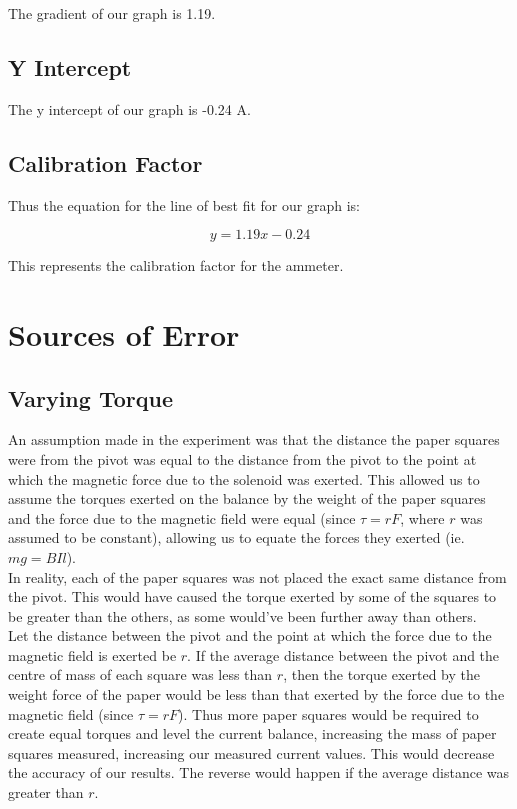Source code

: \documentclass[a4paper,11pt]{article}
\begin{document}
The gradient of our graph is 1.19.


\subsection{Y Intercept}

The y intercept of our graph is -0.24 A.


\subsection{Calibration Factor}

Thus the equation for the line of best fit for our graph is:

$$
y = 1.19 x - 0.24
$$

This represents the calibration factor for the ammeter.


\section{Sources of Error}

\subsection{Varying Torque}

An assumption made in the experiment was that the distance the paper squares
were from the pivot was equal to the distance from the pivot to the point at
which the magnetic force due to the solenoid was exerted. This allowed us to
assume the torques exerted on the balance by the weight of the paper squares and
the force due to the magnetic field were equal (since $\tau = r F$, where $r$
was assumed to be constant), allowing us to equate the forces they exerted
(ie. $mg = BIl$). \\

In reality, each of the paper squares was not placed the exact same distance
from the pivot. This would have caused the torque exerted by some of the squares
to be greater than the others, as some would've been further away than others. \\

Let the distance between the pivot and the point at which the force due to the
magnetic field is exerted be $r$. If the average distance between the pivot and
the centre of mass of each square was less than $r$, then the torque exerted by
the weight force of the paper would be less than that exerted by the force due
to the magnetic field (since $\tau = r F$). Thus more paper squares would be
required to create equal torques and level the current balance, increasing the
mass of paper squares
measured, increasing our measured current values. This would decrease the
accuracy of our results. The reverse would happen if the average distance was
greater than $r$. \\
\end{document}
* * * * * * *
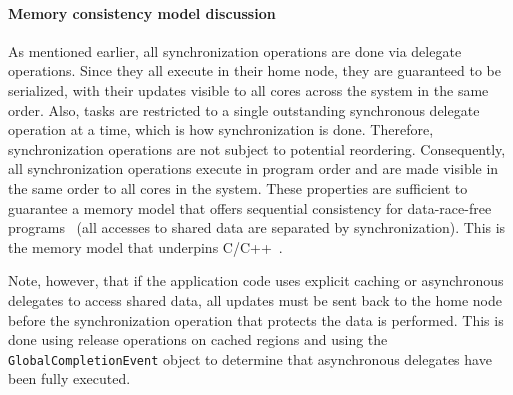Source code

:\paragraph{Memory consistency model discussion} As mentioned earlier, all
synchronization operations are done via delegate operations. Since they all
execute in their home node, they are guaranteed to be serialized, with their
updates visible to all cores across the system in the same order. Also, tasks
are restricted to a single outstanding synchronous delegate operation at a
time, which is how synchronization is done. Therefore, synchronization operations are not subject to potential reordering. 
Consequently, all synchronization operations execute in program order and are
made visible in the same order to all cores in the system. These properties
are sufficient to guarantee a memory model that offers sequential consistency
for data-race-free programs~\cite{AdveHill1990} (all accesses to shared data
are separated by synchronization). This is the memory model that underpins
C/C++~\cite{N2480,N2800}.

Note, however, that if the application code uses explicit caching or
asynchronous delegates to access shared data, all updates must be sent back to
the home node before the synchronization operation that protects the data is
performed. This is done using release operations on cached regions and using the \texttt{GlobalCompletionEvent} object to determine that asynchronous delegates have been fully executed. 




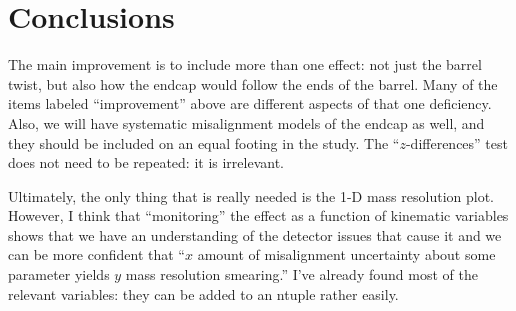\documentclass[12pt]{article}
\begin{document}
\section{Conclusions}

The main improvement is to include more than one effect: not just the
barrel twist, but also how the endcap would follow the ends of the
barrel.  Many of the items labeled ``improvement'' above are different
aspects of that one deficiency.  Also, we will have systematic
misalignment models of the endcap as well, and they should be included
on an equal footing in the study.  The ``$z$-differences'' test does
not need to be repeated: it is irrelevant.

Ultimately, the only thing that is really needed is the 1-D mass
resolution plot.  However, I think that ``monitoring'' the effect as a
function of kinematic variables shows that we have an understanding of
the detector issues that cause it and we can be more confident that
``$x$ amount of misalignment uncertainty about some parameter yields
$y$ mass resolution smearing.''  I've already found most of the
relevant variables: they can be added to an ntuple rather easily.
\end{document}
* * * * * * *
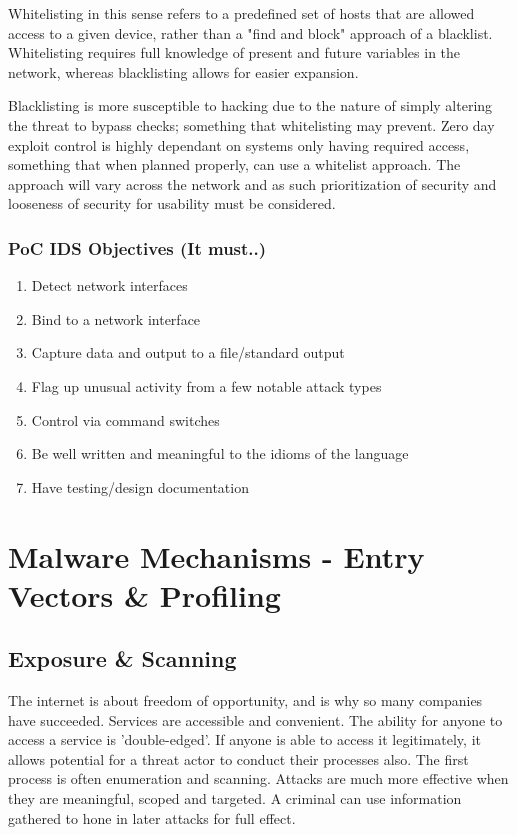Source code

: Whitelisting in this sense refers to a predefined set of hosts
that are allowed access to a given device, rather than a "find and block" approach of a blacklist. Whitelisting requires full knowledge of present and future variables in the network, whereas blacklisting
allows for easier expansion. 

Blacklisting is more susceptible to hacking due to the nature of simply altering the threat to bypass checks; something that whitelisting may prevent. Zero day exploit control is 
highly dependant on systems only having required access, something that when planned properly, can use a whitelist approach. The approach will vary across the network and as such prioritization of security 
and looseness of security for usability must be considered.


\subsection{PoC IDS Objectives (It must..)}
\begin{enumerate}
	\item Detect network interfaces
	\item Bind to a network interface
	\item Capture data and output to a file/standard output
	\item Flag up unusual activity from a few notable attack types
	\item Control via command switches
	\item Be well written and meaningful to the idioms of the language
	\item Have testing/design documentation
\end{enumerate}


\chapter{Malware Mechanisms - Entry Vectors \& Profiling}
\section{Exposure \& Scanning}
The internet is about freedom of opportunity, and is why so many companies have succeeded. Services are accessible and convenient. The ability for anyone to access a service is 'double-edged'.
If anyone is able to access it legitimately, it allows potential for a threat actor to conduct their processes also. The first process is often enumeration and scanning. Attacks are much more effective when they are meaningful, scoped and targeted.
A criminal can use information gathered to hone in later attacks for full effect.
* * * * * * *
Give nothing but the number of lines in the entries that include "they".

--- Exercise solution ---
6